Yes, you are right that there's a difference in how the snowbelt vs. sunbelt heat their homes. Part of your solution could be there.
Heating in the snowbelt is almost always a large fuel-fired furnace with forced pumping of working fluid (i.e. forced air). This requires both fuel and electricity, if either one fails, the home becomes uninhabitable -- and that's just accepted somehow. /boggle/
An all-but-lost style is the "gravity furnace" where the heated air is meant to rise by convection, up a carefully designed ducting system. This obviously requires a relatively vertical house and one designed for this. This could work without electricity, but since a forced-air furnace is a drop-in replacement, I'd imagine most have been converted.
Heating in the sunbelt is a simpler affair. You often see all-electric heat, and those are easily seprately zoned, so you only heat the spaces you are using. You often see all-gas heat, by which I mean a gas furnace that does not require electricity. For instance, my home is cozy warm in a power outage. You also see forced-air systems, but the motivating factor is A/C not heat.
These two ways of thinking are so different that frankly, installers in the snowbelt are not conversant in the sunbelt style. Stores in the region don't even stock the gas furnaces. I'm not even sure city inspectors would allow a sunbelt style.
The achilles' heel of the sunbelt systems is carrying the heat around the house. (sunbelters don't need heat in every room, nook and cranny since pipe freeze is not a big issue). Electric heat can be carried around the house on 12 AWG wire, with cheap $50 Cadet baseboard heaters at point of use (separately zoned too; nice.) But gas-only furnaces rely on convection to carry heat around the house, and that only works with certain topologies.

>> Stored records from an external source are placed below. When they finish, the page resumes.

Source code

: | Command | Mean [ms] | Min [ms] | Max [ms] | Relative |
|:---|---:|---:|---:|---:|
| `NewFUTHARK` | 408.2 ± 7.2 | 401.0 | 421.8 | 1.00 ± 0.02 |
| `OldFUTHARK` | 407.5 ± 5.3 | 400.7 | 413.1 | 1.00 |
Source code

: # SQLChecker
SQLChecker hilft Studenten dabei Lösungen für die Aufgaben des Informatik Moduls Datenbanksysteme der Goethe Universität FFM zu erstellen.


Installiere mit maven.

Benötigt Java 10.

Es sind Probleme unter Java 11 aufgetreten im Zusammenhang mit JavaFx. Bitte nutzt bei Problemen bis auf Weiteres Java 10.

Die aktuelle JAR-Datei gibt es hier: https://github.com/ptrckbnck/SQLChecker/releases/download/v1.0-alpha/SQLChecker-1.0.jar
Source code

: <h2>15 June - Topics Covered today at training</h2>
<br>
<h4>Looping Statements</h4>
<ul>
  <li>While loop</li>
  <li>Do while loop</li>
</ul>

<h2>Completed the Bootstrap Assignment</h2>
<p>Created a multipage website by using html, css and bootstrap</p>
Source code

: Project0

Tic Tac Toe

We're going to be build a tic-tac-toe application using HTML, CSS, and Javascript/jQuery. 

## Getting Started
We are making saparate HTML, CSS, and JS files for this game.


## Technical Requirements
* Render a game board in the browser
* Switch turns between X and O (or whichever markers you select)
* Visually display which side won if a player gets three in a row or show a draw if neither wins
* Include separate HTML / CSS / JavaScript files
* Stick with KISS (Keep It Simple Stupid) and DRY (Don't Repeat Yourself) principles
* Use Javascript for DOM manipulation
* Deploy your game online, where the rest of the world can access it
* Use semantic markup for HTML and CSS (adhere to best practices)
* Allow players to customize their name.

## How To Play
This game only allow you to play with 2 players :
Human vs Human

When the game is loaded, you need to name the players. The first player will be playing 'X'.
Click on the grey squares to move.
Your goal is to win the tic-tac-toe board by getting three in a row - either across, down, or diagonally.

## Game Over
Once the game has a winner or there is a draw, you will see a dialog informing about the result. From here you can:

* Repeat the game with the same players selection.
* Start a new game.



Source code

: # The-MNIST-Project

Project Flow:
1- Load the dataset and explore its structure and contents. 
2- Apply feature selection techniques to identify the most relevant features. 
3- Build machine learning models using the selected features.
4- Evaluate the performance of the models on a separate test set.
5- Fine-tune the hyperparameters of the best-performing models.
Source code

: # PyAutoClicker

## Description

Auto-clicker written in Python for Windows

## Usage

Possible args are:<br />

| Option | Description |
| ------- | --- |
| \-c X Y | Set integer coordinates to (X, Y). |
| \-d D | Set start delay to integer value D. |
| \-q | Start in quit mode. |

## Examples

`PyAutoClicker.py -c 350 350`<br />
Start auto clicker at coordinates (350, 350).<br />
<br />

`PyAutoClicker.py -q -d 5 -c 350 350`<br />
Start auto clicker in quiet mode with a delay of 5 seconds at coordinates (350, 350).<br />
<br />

Another option which is all-electric is a heat pump. Recently, they have been getting quite good. Ground-sourced heat pumps are even better, but rather costly to install. Since they only move heat, not create heat, they are much more efficient than a heating element or burner. You need a unit designed to work in "rather cold" conditions, otherwise it will need a thermal-heat backup, either electric heating elements or gas. In that case I would look at that gas-only furnace.
They come in several types; including floor furnaces (set in the floor with a grating, and I've seen an $800,000 house with one of those!) Or a "baseboard" style embedded into a wall with outlets on both sides of the wall. Or a vertical, up-the-wall "wall heater" designed to reside embedded into an interior wall, with gratings on one or both sides.
The gas wall furnace I linked is typically jetted for either 25,000 or 35,000 BTU if single-sided, or 35-50,000 BTU if double-sided. Like any passive gas heater, it needs a vent more-or-less straight up, and entirely properly built on the outside. You see a lot of negative Amazon reviews from people who have no idea what they're doing and blame the product.
The upshot is, you have a really exceptional home, that deserves a really exceptional furnace. With such efficiency, you are not far away from power-outage resiliency with just a little application of "solar off grid" type technologies to protect essential loads like refrigeration, auiliary lighting, router and tablet charging so you can watch Netflix in your cozy home. However, a balky blower to push air around the house is an impediment to such an achievement.